Similarity search-based use cases mostly involving unstructured data such as images, video, and audio are hard to classify in relational databases. Vector databases can analyze data in real-time. For example, they might search for objects or quickly look up objects in front of autonomous cars to identify and categorize them, or support facial recognition systems. Vector databases can also be applied to audio search use-cases to identify the name of a song or a user’s voice.

Vector databases can also be applied for searching through genomic data and DNA sequences that rely heavily on approximate nearest neighbors’ search results.

Cluster Identification: Use cases like de-duplicating a list or automatically categorizing items in a list are possible with a vector database. Vector databases could be applied to graphs by storing the graph embeddings (node, edge, sub-graph embedding) and identifying similar networks and clusters. Vector databases find usage in recommendation engines - where similarity search functionality can help in suggesting relevant items to users as well as for content management search and categorization of items. 
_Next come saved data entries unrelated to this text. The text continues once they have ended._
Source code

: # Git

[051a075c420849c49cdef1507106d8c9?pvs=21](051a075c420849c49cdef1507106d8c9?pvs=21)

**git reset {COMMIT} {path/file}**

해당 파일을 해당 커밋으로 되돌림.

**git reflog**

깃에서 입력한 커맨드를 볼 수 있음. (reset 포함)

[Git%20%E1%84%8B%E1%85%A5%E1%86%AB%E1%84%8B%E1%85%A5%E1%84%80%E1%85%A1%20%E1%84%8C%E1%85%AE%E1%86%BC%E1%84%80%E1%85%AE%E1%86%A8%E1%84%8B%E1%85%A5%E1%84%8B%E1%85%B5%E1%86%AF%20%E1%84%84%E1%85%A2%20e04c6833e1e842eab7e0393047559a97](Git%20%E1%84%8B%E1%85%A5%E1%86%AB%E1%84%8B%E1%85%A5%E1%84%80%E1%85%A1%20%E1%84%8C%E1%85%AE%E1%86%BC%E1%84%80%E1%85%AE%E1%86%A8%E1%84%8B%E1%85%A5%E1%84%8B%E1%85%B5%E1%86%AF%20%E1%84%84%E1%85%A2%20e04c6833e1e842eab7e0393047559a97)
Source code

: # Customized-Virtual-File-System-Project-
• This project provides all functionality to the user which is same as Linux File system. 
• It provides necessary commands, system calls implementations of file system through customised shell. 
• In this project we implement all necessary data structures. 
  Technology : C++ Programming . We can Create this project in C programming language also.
Recommendation: Recommender systems can use vector databases to store, index, search, and retrieve unstructured data. Home Depot, for example, dramatically improved the search experience using vector databases. Semantic search-based uses cases where searching is based on understanding natural language is good fit for vector databases. In such use cases, vector databases can be used to index vector embeddings from NLP models to understand the context of the text.

LLM Workflow: One of the shining-star use cases of vector databases is in providing a form of persistence for LLMs and for LLMs to query and retrieve domain specific information by performing similarity search to find the best or closest match for the request from the vector embeddings that are persisted. Vector databases have been successfully used to alter the workflow of prompts with ChatGPT. End user questions can be routed to a vector database to retrieve the most relevant results, consolidate them with the original question and resubmit to the ChatGPT engine. This altered workflow has been found to return better results.

Conclusion

Vector databases have brought on a new category to the NoSQL space. These databases are still relatively new and are continuously evolving and adding capabilities. Non-functional features like horizontal scaling, pagination, sharding and capabilities of GPU/TPU etc are still in development. In a world that is increasingly becoming AI driven, vector databases look to be an important cog of the data and AI flywheel.